Moderate intensity aerobic exercise may also reduce fat under the skin to a greater extent than diet alone.  Fat in the body is stored in three main areas – under the skin, surrounding the internal organs, and between muscle cells.  Fat stored under the skin (known as subcutaneous tissue) is one of the main reasons many people decide to lose weight.  It is the fat one can pinch; around the waist, arms or hips.  Japanese scientists have discovered that a moderate aerobic exercise program can reduce subcutaneous tissue to a greater extent than diet alone (Abe et al., 1997).  In contrast, diets appear to have a greater effect on the fat that surrounds the internal organs (known as visceral fat). With dieting alone, one burns lean body mass, or muscle, and a little fat, explains Dr. Anthony Wilcox, an exercise physiologist and the chairman of the Department of Exercise and Sports Science at Oregon State University.  “I don’t think the public is well aware of the difference between weight loss and fat loss. Fat loss while maintaining lean body mass is what they need to be concerned about.  If two people weigh the same, the one with more fat will look heavier than the one carrying dense muscle” Dr. Wilcox says.  (  A pound of fat, though it actually weighs less than muscle, simply takes up more space.  Even if weight loss is minimal, obese individuals showing a good level of cardio respiratory fitness are at reduced risk for cardiovascular mortality (heart attacks) than lean but poorly fit subjects.   (Exercise in weight management of obesity.  Cardiology Clinics.  2001 Aug.  p.459 –70) 

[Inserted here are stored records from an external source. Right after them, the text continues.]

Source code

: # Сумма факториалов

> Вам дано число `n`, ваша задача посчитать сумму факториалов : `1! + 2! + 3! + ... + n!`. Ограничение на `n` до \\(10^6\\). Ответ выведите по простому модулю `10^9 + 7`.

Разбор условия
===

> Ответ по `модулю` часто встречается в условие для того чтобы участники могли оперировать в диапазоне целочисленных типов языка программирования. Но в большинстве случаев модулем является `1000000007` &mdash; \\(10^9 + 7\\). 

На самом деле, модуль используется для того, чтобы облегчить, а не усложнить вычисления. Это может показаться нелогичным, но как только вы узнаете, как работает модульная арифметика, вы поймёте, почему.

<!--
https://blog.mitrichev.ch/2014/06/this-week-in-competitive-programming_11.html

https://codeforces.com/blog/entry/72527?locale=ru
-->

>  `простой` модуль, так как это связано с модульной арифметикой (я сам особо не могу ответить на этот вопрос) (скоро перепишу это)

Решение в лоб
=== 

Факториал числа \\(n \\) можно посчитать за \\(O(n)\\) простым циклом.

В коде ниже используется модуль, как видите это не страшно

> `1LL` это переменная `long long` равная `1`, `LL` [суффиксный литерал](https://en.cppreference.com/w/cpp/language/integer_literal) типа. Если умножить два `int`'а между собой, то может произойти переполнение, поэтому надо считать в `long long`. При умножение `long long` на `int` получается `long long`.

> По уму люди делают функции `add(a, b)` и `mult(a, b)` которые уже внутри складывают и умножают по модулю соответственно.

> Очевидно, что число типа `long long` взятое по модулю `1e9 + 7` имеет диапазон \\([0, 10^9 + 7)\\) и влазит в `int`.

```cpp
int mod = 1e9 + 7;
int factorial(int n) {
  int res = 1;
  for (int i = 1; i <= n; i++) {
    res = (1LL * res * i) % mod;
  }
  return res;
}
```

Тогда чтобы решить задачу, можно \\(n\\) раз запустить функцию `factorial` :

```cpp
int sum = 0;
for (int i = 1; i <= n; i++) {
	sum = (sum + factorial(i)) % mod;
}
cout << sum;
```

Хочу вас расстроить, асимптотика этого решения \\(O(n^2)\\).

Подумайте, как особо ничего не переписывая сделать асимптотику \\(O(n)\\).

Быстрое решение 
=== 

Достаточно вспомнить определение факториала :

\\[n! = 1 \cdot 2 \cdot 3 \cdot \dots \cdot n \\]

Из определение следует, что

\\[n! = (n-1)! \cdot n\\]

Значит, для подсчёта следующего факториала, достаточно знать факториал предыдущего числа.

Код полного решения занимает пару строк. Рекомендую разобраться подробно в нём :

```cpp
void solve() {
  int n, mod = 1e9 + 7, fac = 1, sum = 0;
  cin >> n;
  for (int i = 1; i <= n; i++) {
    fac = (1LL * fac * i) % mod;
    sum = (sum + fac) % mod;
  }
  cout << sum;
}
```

Also, exercise keeps one’s body from becoming flabby as they lose weight.  “If one does not exercise while dieting, they will actually lose muscle and get flabbier” explains Carrie Trimmer, M.S., an exercise physiologist at Penn State Hershey Medical Center and a member of the American College of Sports Medicine.    (

Back to top


       V.     Does aerobic exercise actually speed up weight loss?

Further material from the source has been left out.